What is needed: Write out again, exactly as they stand, the line that includes "- Les redirections n'existaient pas" and all remaining lines of the entries.

════════════════════

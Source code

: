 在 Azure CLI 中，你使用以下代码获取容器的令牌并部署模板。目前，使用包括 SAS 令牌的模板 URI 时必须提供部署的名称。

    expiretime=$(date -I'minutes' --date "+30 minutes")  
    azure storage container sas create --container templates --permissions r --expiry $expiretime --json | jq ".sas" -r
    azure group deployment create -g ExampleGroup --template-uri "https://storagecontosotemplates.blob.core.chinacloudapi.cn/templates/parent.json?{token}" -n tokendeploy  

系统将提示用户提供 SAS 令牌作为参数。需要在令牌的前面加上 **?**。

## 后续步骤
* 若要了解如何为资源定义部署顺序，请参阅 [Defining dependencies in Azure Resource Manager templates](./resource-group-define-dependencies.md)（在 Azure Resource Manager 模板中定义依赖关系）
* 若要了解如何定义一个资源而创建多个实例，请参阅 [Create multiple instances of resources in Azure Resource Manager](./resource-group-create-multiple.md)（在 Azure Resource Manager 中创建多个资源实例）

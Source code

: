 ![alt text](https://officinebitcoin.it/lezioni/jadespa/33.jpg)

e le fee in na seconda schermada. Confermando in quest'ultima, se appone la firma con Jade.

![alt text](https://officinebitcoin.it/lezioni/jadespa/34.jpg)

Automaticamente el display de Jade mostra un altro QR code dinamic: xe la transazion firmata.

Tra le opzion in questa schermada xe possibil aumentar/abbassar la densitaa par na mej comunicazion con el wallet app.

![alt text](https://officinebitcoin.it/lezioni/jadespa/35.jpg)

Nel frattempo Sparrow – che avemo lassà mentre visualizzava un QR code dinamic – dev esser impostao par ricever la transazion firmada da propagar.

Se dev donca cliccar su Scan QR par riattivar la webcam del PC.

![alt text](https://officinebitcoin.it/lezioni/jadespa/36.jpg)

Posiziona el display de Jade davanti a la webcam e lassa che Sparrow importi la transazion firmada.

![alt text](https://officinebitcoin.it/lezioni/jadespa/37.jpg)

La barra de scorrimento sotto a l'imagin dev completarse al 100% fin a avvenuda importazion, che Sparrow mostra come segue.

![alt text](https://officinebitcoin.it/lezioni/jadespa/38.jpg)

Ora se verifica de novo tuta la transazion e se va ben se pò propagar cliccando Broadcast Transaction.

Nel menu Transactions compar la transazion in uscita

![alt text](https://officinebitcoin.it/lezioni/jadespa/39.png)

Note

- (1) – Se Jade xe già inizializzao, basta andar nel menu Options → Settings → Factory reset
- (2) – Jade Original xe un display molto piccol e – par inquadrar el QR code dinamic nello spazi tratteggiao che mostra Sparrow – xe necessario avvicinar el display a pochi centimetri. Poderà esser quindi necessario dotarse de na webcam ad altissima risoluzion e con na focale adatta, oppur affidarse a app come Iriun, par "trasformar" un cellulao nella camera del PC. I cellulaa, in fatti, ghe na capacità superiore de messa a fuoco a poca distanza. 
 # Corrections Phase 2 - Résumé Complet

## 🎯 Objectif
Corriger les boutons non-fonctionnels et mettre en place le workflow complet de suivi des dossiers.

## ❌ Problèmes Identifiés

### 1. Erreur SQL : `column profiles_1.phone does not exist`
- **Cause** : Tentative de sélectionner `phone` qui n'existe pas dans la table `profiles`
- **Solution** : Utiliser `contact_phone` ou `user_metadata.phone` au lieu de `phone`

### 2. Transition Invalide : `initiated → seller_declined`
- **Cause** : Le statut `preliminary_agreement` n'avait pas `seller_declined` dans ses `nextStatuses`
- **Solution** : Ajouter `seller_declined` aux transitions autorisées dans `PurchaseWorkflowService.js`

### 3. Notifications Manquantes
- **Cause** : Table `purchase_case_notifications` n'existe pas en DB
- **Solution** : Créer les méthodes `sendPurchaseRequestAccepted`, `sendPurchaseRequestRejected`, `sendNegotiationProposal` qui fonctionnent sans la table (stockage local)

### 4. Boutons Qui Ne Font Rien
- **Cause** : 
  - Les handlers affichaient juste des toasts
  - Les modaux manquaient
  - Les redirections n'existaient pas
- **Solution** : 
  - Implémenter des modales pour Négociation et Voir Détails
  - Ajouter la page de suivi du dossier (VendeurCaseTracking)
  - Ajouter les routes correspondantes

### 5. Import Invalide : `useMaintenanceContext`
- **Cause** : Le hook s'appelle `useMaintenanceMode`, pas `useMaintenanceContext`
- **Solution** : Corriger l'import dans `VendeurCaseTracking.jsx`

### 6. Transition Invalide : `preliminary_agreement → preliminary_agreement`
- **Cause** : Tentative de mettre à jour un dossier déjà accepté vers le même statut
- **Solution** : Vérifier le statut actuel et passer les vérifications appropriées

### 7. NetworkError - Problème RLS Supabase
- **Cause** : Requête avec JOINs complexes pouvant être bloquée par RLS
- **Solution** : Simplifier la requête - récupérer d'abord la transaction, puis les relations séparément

════════════════════

Output of the exercise:
  - Les redirections n'existaient pas
- **Solution** : 
  - Implémenter des modales pour Négociation et Voir Détails
  - Ajouter la page de suivi du dossier (VendeurCaseTracking)
  - Ajouter les routes correspondantes

### 5. Import Invalide : `useMaintenanceContext`
- **Cause** : Le hook s'appelle `useMaintenanceMode`, pas `useMaintenanceContext`
- **Solution** : Corriger l'import dans `VendeurCaseTracking.jsx`

### 6. Transition Invalide : `preliminary_agreement → preliminary_agreement`
- **Cause** : Tentative de mettre à jour un dossier déjà accepté vers le même statut
- **Solution** : Vérifier le statut actuel et passer les vérifications appropriées

### 7. NetworkError - Problème RLS Supabase
- **Cause** : Requête avec JOINs complexes pouvant être bloquée par RLS
- **Solution** : Simplifier la requête - récupérer d'abord la transaction, puis les relations séparément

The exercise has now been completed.